I have several pieces of code by now, but as described in some earlier post, this did not give a stable reading with entirely adequate decoupling and filtering for all other means. Even when I average the readings out by taking the average of 6 (six exactly for other timing reasons), I still got rubbish every now and then. And yes, I mean calibadc10, not calibdac. The following code snippet is the bit that shows alternating readings of 2.7 or 2.8 volts now after the regulator, but was not happy at all, when it was connected to the battery directly (the line commented out). While most readings were alternating a tenth of a volt, an odd reading would show 3.2, 2.4, 1.9 or some other crazy value. I tested this with 4 different batteries just to make sure and a plethora of capacitor and resistor combinations intended as filters and eventually gave up.

Code:

  LiPoVolts = 0                                                               'Restart before each measurement
  LiPoVoltsAgr = 0                                                          'Restart before each measurement
  
  for Counter = 0 to 5                                                    'Take six measurements of battery voltage
    calibadc10 LiPoVolts                                                  'Read Vs as compared to internal 1.024V reference
    LiPoVoltsAgr = LiPoVoltsAgr + LiPoVolts                     'Agregate for average later
  next Counter
  LiPoVolts = LiPoVoltsAgr / Counter                             'Put the average calibdac10 value into LiPoVolts variable
'  LiPoVolts = 52378 / LiPoVolts * 20                             'Turn the number into milivolts (or something), kind of worked with direct LiPo supply
  LiPoVolts = 10476 / LiPoVolts                                     'Volts times 10 @ 2.8V supply
;  bintoascii LiPoVolts,Hundreds,Tenths,Units             'Decode volts into displayable values

The reason I mention the 2.8V regulator, is because I need to re-do the hardware anyway now to measure anything else than 2.8V - I need to connect picaxe adc pin directly to the battery with a voltage divider (as the picaxe is now running @ 2.8V and direct battery voltage would be significantly above rail) and maybe some capacitors again. This sounds like extra components and I don't like that, so I'm looking if there is a more advanced, integrated way to achieve the same - like a solution integrated in a charger ic. This would still be extra components, but most or even all would be components I need to have anyway.

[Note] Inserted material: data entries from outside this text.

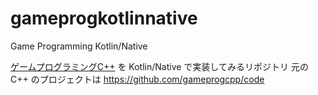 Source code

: # gameprogkotlinnative
Game Programming Kotlin/Native

[ゲームプログラミングC++](https://www.shoeisha.co.jp/book/detail/9784798157610) を Kotlin/Native で実装してみるリポジトリ
元の C++ のプロジェクトは https://github.com/gameprogcpp/code

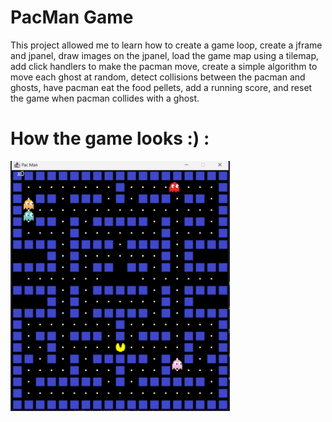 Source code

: # PacMan Game

This project allowed me to learn how to create a game loop, create a jframe and jpanel, draw images on the jpanel, load the game map using a tilemap, add click handlers to make the pacman move, create a simple algorithm to move each ghost at random, detect collisions between the pacman and ghosts, have pacman eat the food pellets, add a running score, and reset the game when pacman collides with a ghost.

# How the game looks :) :
<img src="./src/Images/gameScreenshot.png" height="400" />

As explained above by other people, it seems to be somewhat trickier business than it sounds. For starters, you do need stable accuracy at 100th of a volt to actually determine the remaining capacity of a cell. This sort of stability of an analog reading is a bit difficult to imagine if you are running anything more than a few LEDs and, say, a temperature sensor. I have a DC motor, I2C distance sensor, IR receivers, serially controlled sound module and 20+ LEDs, albeit the low current type (~2mA each). Then, even if you figure out the voltage, what do you do with it? I assume it will drop quite a lot faster and lower when the model car is climbing a grade at full torque than if it is just sitting and waiting for the next IR command at a parking lot. A false-negative reading will cause a lot of problems as once a car gets set for a "battery low vehicle", it won't go out of that state unless it arrives at a charging station and successfully completes a re-charging cycle. So while I need to preserve my batteries and thus charge them often a little rather than deplete and charge a lot, I also need cars on the roads, not in the charging stations. There should be no errors unless the battery is really bad or something.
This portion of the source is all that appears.